*Plain-text document sources*
-- Opening Marker --

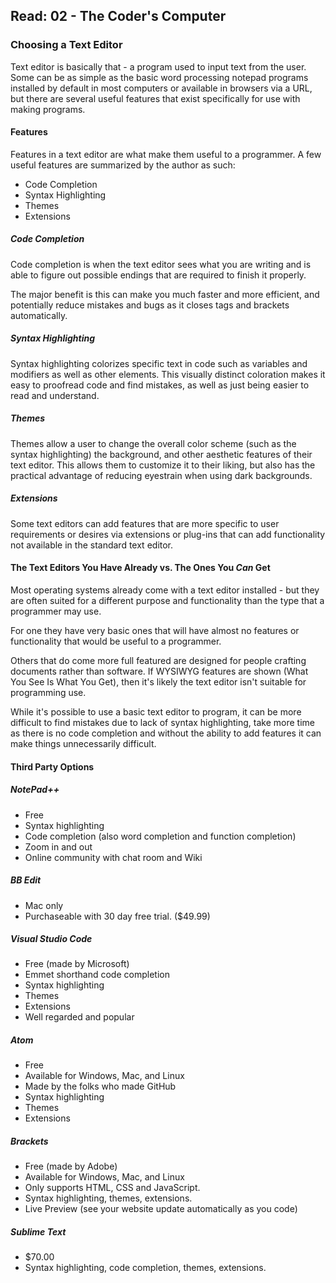 ## Read: 02 - The Coder's Computer

### Choosing a Text Editor

Text editor is basically that - a program used to input text from the user. Some can be as simple as
the basic word processing notepad programs installed by default in most computers or available in browsers via a URL,
but there are several useful features that exist specifically for use with making programs.

#### Features

Features in a text editor are what make them useful to a programmer. A few useful features are summarized by the author as such:

- Code Completion
- Syntax Highlighting
- Themes 
- Extensions


##### Code Completion

Code completion is when the text editor sees what you are writing and is able to figure out possible endings that are required to finish it properly. 

The major benefit is this can make you much faster and more efficient, and potentially reduce mistakes and bugs as it closes tags and brackets automatically.

##### Syntax Highlighting

Syntax highlighting colorizes specific text in code such as variables and modifiers as well as other elements. This visually distinct coloration makes it easy to proofread code and find mistakes, as well as just being easier to read and understand.

##### Themes

Themes allow a user to change the overall color scheme (such as the syntax highlighting) the background, and other aesthetic features of their text editor. This allows them to customize it to their liking, but also has the practical advantage of reducing eyestrain when using dark backgrounds.

##### Extensions

Some text editors can add features that are more specific to user requirements or desires via extensions or plug-ins that can add functionality not available in the standard text editor.



#### The Text Editors You Have Already vs. The Ones You *Can* Get

Most operating systems already come with a text editor installed - but they are often suited for a different purpose and functionality than the type that a programmer may use.

For one they have very basic ones that will have almost no features or functionality that would be useful to a programmer.

Others that do come more full featured are designed for people crafting documents rather than software. If WYSIWYG features are shown (What You See Is What You Get), then it's likely the text editor isn't suitable for programming use.

While it's possible to use a basic text editor to program, it can be more difficult to find mistakes due to lack of syntax highlighting, take more time as there is no code completion and without the ability to add features it can make things unnecessarily difficult.

#### Third Party Options

##### NotePad++

- Free
- Syntax highlighting
- Code completion (also word completion and function completion)
- Zoom in and out
- Online community with chat room and Wiki

##### BB Edit

- Mac only
- Purchaseable with 30 day free trial. ($49.99)

##### Visual Studio Code

- Free (made by Microsoft)
- Emmet shorthand code completion
- Syntax highlighting
- Themes
- Extensions
- Well regarded and popular

##### Atom

- Free
- Available for Windows, Mac, and Linux
- Made by the folks who made GitHub
- Syntax highlighting
- Themes
- Extensions

##### Brackets

- Free (made by Adobe)
- Available for Windows, Mac, and Linux
- Only supports HTML, CSS and JavaScript.
- Syntax highlighting, themes, extensions.
- Live Preview (see your website update automatically as you code)

##### Sublime Text

- $70.00
- Syntax highlighting, code completion, themes, extensions.




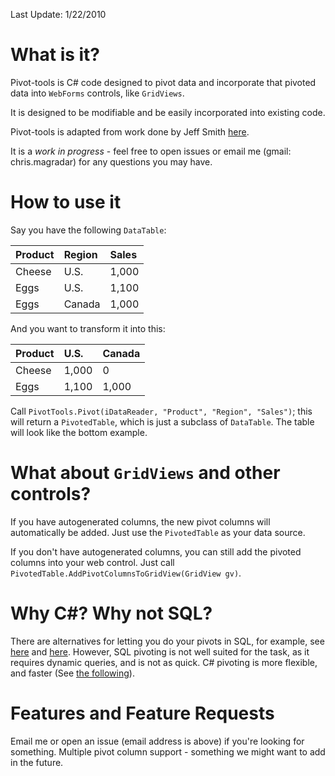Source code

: Last Update: 1/22/2010

# What is it? #

Pivot-tools is C# code designed to pivot data and incorporate that pivoted data into `WebForms` controls, like `GridViews`.

It is designed to be modifiable and be easily incorporated into existing code.

Pivot-tools is adapted from work done by Jeff Smith [here](http://weblogs.sqlteam.com/jeffs/articles/5091.aspx).

It is a _work in progress_ - feel free to open issues or email me (gmail: chris.magradar) for any questions you may have.

# How to use it #

Say you have the following `DataTable`:

| **Product** | **Region**  | **Sales** |
|:------------|:------------|:----------|
| Cheese | U.S. | 1,000 |
| Eggs | U.S. | 1,100 |
| Eggs | Canada | 1,000 |

And you want to transform it into this:

| **Product** | **U.S.** | **Canada** |
|:------------|:---------|:-----------|
| Cheese | 1,000 | 0 |
| Eggs | 1,100 | 1,000 |

Call `PivotTools.Pivot(iDataReader, "Product", "Region", "Sales")`; this will return a `PivotedTable`, which is just a subclass of `DataTable`. The table will look like the bottom example.

# What about `GridViews` and other controls? #

If you have autogenerated columns, the new pivot columns will automatically be added. Just use the `PivotedTable` as your data source.

If you don't have autogenerated columns, you can still add the pivoted columns into your web control. Just call `PivotedTable.AddPivotColumnsToGridView(GridView gv)`.

# Why C#? Why not SQL? #

There are alternatives for letting you do your pivots in SQL, for example, see [here](http://www.simple-talk.com/sql/t-sql-programming/creating-cross-tab-queries-and-pivot-tables-in-sql/) and [here](http://msdn.microsoft.com/en-us/library/aa172756%28SQL.80%29.aspx). However, SQL pivoting is not well suited for the task, as it requires dynamic queries, and is not as quick. C# pivoting is more flexible, and faster (See [the following](http://weblogs.sqlteam.com/jeffs/jeffs/archive/2005/05/12/5127.aspx)).

# Features and Feature Requests #

Email me or open an issue (email address is above) if you're looking for something.
Multiple pivot column support - something we might want to add in the future.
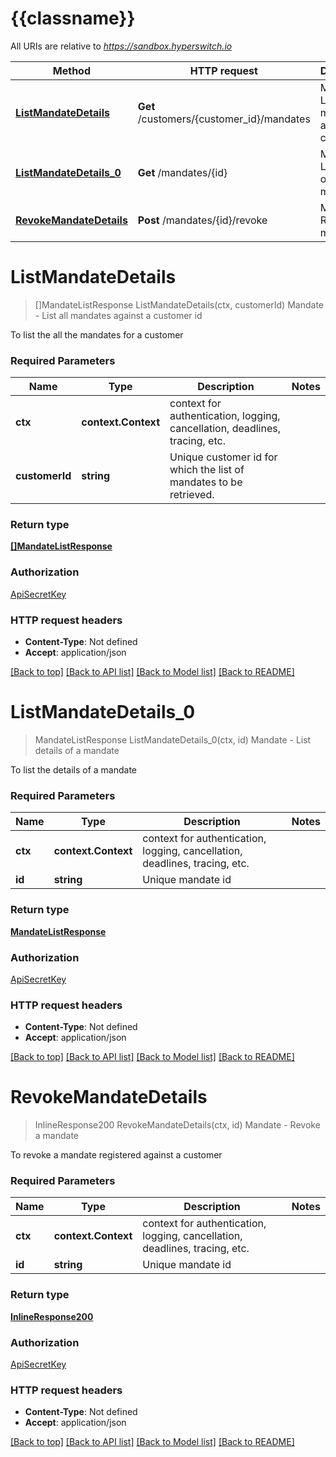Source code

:# {{classname}}

All URIs are relative to *https://sandbox.hyperswitch.io*

Method | HTTP request | Description
------------- | ------------- | -------------
[**ListMandateDetails**](MandatesApi.md#ListMandateDetails) | **Get** /customers/{customer_id}/mandates | Mandate - List all mandates against a customer id
[**ListMandateDetails_0**](MandatesApi.md#ListMandateDetails_0) | **Get** /mandates/{id} | Mandate - List details of a mandate
[**RevokeMandateDetails**](MandatesApi.md#RevokeMandateDetails) | **Post** /mandates/{id}/revoke | Mandate - Revoke a mandate

# **ListMandateDetails**
> []MandateListResponse ListMandateDetails(ctx, customerId)
Mandate - List all mandates against a customer id

To list the all the mandates for a customer

### Required Parameters

Name | Type | Description  | Notes
------------- | ------------- | ------------- | -------------
 **ctx** | **context.Context** | context for authentication, logging, cancellation, deadlines, tracing, etc.
  **customerId** | **string**| Unique customer id for which the list of mandates to be retrieved. | 

### Return type

[**[]MandateListResponse**](MandateListResponse.md)

### Authorization

[ApiSecretKey](../README.md#ApiSecretKey)

### HTTP request headers

 - **Content-Type**: Not defined
 - **Accept**: application/json

[[Back to top]](#) [[Back to API list]](../README.md#documentation-for-api-endpoints) [[Back to Model list]](../README.md#documentation-for-models) [[Back to README]](../README.md)

# **ListMandateDetails_0**
> MandateListResponse ListMandateDetails_0(ctx, id)
Mandate - List details of a mandate

To list the details of a mandate

### Required Parameters

Name | Type | Description  | Notes
------------- | ------------- | ------------- | -------------
 **ctx** | **context.Context** | context for authentication, logging, cancellation, deadlines, tracing, etc.
  **id** | **string**| Unique mandate id | 

### Return type

[**MandateListResponse**](MandateListResponse.md)

### Authorization

[ApiSecretKey](../README.md#ApiSecretKey)

### HTTP request headers

 - **Content-Type**: Not defined
 - **Accept**: application/json

[[Back to top]](#) [[Back to API list]](../README.md#documentation-for-api-endpoints) [[Back to Model list]](../README.md#documentation-for-models) [[Back to README]](../README.md)

# **RevokeMandateDetails**
> InlineResponse200 RevokeMandateDetails(ctx, id)
Mandate - Revoke a mandate

To revoke a mandate registered against a customer

### Required Parameters

Name | Type | Description  | Notes
------------- | ------------- | ------------- | -------------
 **ctx** | **context.Context** | context for authentication, logging, cancellation, deadlines, tracing, etc.
  **id** | **string**| Unique mandate id | 

### Return type

[**InlineResponse200**](inline_response_200.md)

### Authorization

[ApiSecretKey](../README.md#ApiSecretKey)

### HTTP request headers

 - **Content-Type**: Not defined
 - **Accept**: application/json

[[Back to top]](#) [[Back to API list]](../README.md#documentation-for-api-endpoints) [[Back to Model list]](../README.md#documentation-for-models) [[Back to README]](../README.md)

-- Closing Marker --

*AIM OF THE TASK*
The response has to be an exact copy of all the data, pictures excluded.

*RESPONSE TO THIS TASK*
 ## Read: 02 - The Coder's Computer

### Choosing a Text Editor

Text editor is basically that - a program used to input text from the user. Some can be as simple as
the basic word processing notepad programs installed by default in most computers or available in browsers via a URL,
but there are several useful features that exist specifically for use with making programs.

#### Features

Features in a text editor are what make them useful to a programmer. A few useful features are summarized by the author as such:

- Code Completion
- Syntax Highlighting
- Themes 
- Extensions


##### Code Completion

Code completion is when the text editor sees what you are writing and is able to figure out possible endings that are required to finish it properly. 

The major benefit is this can make you much faster and more efficient, and potentially reduce mistakes and bugs as it closes tags and brackets automatically.

##### Syntax Highlighting

Syntax highlighting colorizes specific text in code such as variables and modifiers as well as other elements. This visually distinct coloration makes it easy to proofread code and find mistakes, as well as just being easier to read and understand.

##### Themes

Themes allow a user to change the overall color scheme (such as the syntax highlighting) the background, and other aesthetic features of their text editor. This allows them to customize it to their liking, but also has the practical advantage of reducing eyestrain when using dark backgrounds.

##### Extensions

Some text editors can add features that are more specific to user requirements or desires via extensions or plug-ins that can add functionality not available in the standard text editor.



#### The Text Editors You Have Already vs. The Ones You *Can* Get

Most operating systems already come with a text editor installed - but they are often suited for a different purpose and functionality than the type that a programmer may use.

For one they have very basic ones that will have almost no features or functionality that would be useful to a programmer.

Others that do come more full featured are designed for people crafting documents rather than software. If WYSIWYG features are shown (What You See Is What You Get), then it's likely the text editor isn't suitable for programming use.

While it's possible to use a basic text editor to program, it can be more difficult to find mistakes due to lack of syntax highlighting, take more time as there is no code completion and without the ability to add features it can make things unnecessarily difficult.

#### Third Party Options

##### NotePad++

- Free
- Syntax highlighting
- Code completion (also word completion and function completion)
- Zoom in and out
- Online community with chat room and Wiki

##### BB Edit

- Mac only
- Purchaseable with 30 day free trial. ($49.99)

##### Visual Studio Code

- Free (made by Microsoft)
- Emmet shorthand code completion
- Syntax highlighting
- Themes
- Extensions
- Well regarded and popular

##### Atom

- Free
- Available for Windows, Mac, and Linux
- Made by the folks who made GitHub
- Syntax highlighting
- Themes
- Extensions

##### Brackets

- Free (made by Adobe)
- Available for Windows, Mac, and Linux
- Only supports HTML, CSS and JavaScript.
- Syntax highlighting, themes, extensions.
- Live Preview (see your website update automatically as you code)

##### Sublime Text

- $70.00
- Syntax highlighting, code completion, themes, extensions.




Source code

: Last Update: 1/22/2010

# What is it? #

Pivot-tools is C# code designed to pivot data and incorporate that pivoted data into `WebForms` controls, like `GridViews`.

It is designed to be modifiable and be easily incorporated into existing code.

Pivot-tools is adapted from work done by Jeff Smith [here](http://weblogs.sqlteam.com/jeffs/articles/5091.aspx).

It is a _work in progress_ - feel free to open issues or email me (gmail: chris.magradar) for any questions you may have.

# How to use it #

Say you have the following `DataTable`:

| **Product** | **Region**  | **Sales** |
|:------------|:------------|:----------|
| Cheese | U.S. | 1,000 |
| Eggs | U.S. | 1,100 |
| Eggs | Canada | 1,000 |

And you want to transform it into this:

| **Product** | **U.S.** | **Canada** |
|:------------|:---------|:-----------|
| Cheese | 1,000 | 0 |
| Eggs | 1,100 | 1,000 |

Call `PivotTools.Pivot(iDataReader, "Product", "Region", "Sales")`; this will return a `PivotedTable`, which is just a subclass of `DataTable`. The table will look like the bottom example.

# What about `GridViews` and other controls? #

If you have autogenerated columns, the new pivot columns will automatically be added. Just use the `PivotedTable` as your data source.

If you don't have autogenerated columns, you can still add the pivoted columns into your web control. Just call `PivotedTable.AddPivotColumnsToGridView(GridView gv)`.

# Why C#? Why not SQL? #

There are alternatives for letting you do your pivots in SQL, for example, see [here](http://www.simple-talk.com/sql/t-sql-programming/creating-cross-tab-queries-and-pivot-tables-in-sql/) and [here](http://msdn.microsoft.com/en-us/library/aa172756%28SQL.80%29.aspx). However, SQL pivoting is not well suited for the task, as it requires dynamic queries, and is not as quick. C# pivoting is more flexible, and faster (See [the following](http://weblogs.sqlteam.com/jeffs/jeffs/archive/2005/05/12/5127.aspx)).

# Features and Feature Requests #

Email me or open an issue (email address is above) if you're looking for something.
Multiple pivot column support - something we might want to add in the future.
Source code

:# {{classname}}

All URIs are relative to *https://sandbox.hyperswitch.io*

Method | HTTP request | Description
------------- | ------------- | -------------
[**ListMandateDetails**](MandatesApi.md#ListMandateDetails) | **Get** /customers/{customer_id}/mandates | Mandate - List all mandates against a customer id
[**ListMandateDetails_0**](MandatesApi.md#ListMandateDetails_0) | **Get** /mandates/{id} | Mandate - List details of a mandate
[**RevokeMandateDetails**](MandatesApi.md#RevokeMandateDetails) | **Post** /mandates/{id}/revoke | Mandate - Revoke a mandate

# **ListMandateDetails**
> []MandateListResponse ListMandateDetails(ctx, customerId)
Mandate - List all mandates against a customer id

To list the all the mandates for a customer

### Required Parameters

Name | Type | Description  | Notes
------------- | ------------- | ------------- | -------------
 **ctx** | **context.Context** | context for authentication, logging, cancellation, deadlines, tracing, etc.
  **customerId** | **string**| Unique customer id for which the list of mandates to be retrieved. | 

### Return type

[**[]MandateListResponse**](MandateListResponse.md)

### Authorization

[ApiSecretKey](../README.md#ApiSecretKey)

### HTTP request headers

 - **Content-Type**: Not defined
 - **Accept**: application/json

[[Back to top]](#) [[Back to API list]](../README.md#documentation-for-api-endpoints) [[Back to Model list]](../README.md#documentation-for-models) [[Back to README]](../README.md)

# **ListMandateDetails_0**
> MandateListResponse ListMandateDetails_0(ctx, id)
Mandate - List details of a mandate

To list the details of a mandate

### Required Parameters

Name | Type | Description  | Notes
------------- | ------------- | ------------- | -------------
 **ctx** | **context.Context** | context for authentication, logging, cancellation, deadlines, tracing, etc.
  **id** | **string**| Unique mandate id | 

### Return type

[**MandateListResponse**](MandateListResponse.md)

### Authorization

[ApiSecretKey](../README.md#ApiSecretKey)

### HTTP request headers

 - **Content-Type**: Not defined
 - **Accept**: application/json

[[Back to top]](#) [[Back to API list]](../README.md#documentation-for-api-endpoints) [[Back to Model list]](../README.md#documentation-for-models) [[Back to README]](../README.md)

# **RevokeMandateDetails**
> InlineResponse200 RevokeMandateDetails(ctx, id)
Mandate - Revoke a mandate

To revoke a mandate registered against a customer

### Required Parameters

Name | Type | Description  | Notes
------------- | ------------- | ------------- | -------------
 **ctx** | **context.Context** | context for authentication, logging, cancellation, deadlines, tracing, etc.
  **id** | **string**| Unique mandate id | 

### Return type

[**InlineResponse200**](inline_response_200.md)

### Authorization

[ApiSecretKey](../README.md#ApiSecretKey)

### HTTP request headers

 - **Content-Type**: Not defined
 - **Accept**: application/json

[[Back to top]](#) [[Back to API list]](../README.md#documentation-for-api-endpoints) [[Back to Model list]](../README.md#documentation-for-models) [[Back to README]](../README.md)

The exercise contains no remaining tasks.